The assertion by former Liverpool striker John Aldridge that Roy Hodgson faces the toughest challenge of any incoming Anfield manager since Bill Shankly – who arrived in 1959 to a club in the bottom half of the old Second Division, with a crumbling stadium, poor training facilities, a sub-standard playing staff recently knocked out of the FA Cup by non-league Worcester City – sounded like hyperbole. It was actually an understatement.

The stadium is intact, though not a place Liverpool want to be as they survey a business plan with projections of millions more in match-day revenues from a new purpose built facility. Hodgson's job is to prevent Liverpool sliding down among the also-rans for as long as it takes his board to find the financial salvation of a new owner, to build the stadium and provide a serviceable transfer budget.

The big imponderable is whether he will have his three prime players – each now weighing up his options – along for the rocky ride. Steven Gerrard gave Hodgson's appointment his tacit approval when told of it last week, though that does not mean he will be staying. Gerrard is in two minds about whether finally to break his ties. If he stays, he will throw everything into the effort. If he goes – and there has been no bid from Jose Mourinho's Real Madrid just yet – then it will only be after the same soul-searching we witnessed when Mourinho's Chelsea came calling five summers back. Hodgson's most vital task is to convince Gerrard there is something to stay for.
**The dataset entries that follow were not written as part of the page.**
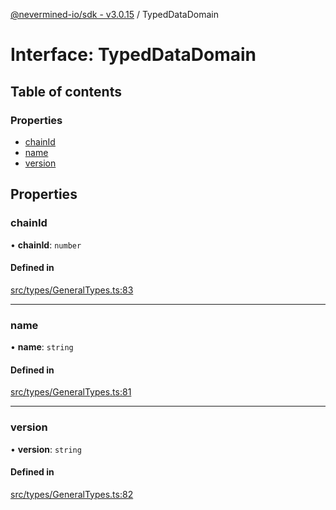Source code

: [@nevermined-io/sdk - v3.0.15](../code-reference.md) / TypedDataDomain

# Interface: TypedDataDomain

## Table of contents

### Properties

- [chainId](TypedDataDomain.md#chainid)
- [name](TypedDataDomain.md#name)
- [version](TypedDataDomain.md#version)

## Properties

### chainId

• **chainId**: `number`

#### Defined in

[src/types/GeneralTypes.ts:83](https://github.com/nevermined-io/sdk-js/blob/172733038c5edaf3c10f438cc01aecd8a5cd0ce8/src/types/GeneralTypes.ts#L83)

---

### name

• **name**: `string`

#### Defined in

[src/types/GeneralTypes.ts:81](https://github.com/nevermined-io/sdk-js/blob/172733038c5edaf3c10f438cc01aecd8a5cd0ce8/src/types/GeneralTypes.ts#L81)

---

### version

• **version**: `string`

#### Defined in

[src/types/GeneralTypes.ts:82](https://github.com/nevermined-io/sdk-js/blob/172733038c5edaf3c10f438cc01aecd8a5cd0ce8/src/types/GeneralTypes.ts#L82)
He may have to give up on Javier Mascherano, who seems to want out, and there are good grounds to say he should not flog himself coaxing Fernando Torres, either. Torres has been in a stew about Liverpool for so long that you wonder whether, if he stays, he can apply himself to the task ahead like Gerrard. Any club meeting a £50m valuation would be paying more than the value Torres has offered in the past injury-plagued season, compounded by a poor World Cup. Manchester City may be the only one willing to make that investment. David Silva's eye-catching move to City might persuade Torres that he should join him. Torres to City looks far more of a prospect than it did when Roberto Mancini publicly declared his appreciation of him, two months ago.

The payout would give Hodgson the chance to invest on the wide players and left-back that Liverpool need, though if Torres stays Hodgson may have even less to spend than the £20m he was assigned by Jack Walker to invest at Blackburn Rovers 12 years ago. Either way, he will need the eye for a bargain which saw him sign Brede Hangeland relatively cheaply and turn him into a commanding Premier League defender; the ability to revive new life out of players who seem to be heading over the hill, to which Danny Murphy, once of Liverpool, Damien Duff, Zoltan Gera and Bobby Zamora stand testament.

He will also need the temperament to handle the ownership of owners Tom Hicks and George Gillett, whose £500m demands for a club worth nearer £300m is crippling it; and the nerve to deal with Liverpool fans' eternally huge expectations at a time when the club is being financially eclipsed. Hodgson's appointment today will coincide with Manchester City announcing signings to take their summer outlay to over £60m. This is Anfield. A place far more forbidding today than the one Shankly ever found.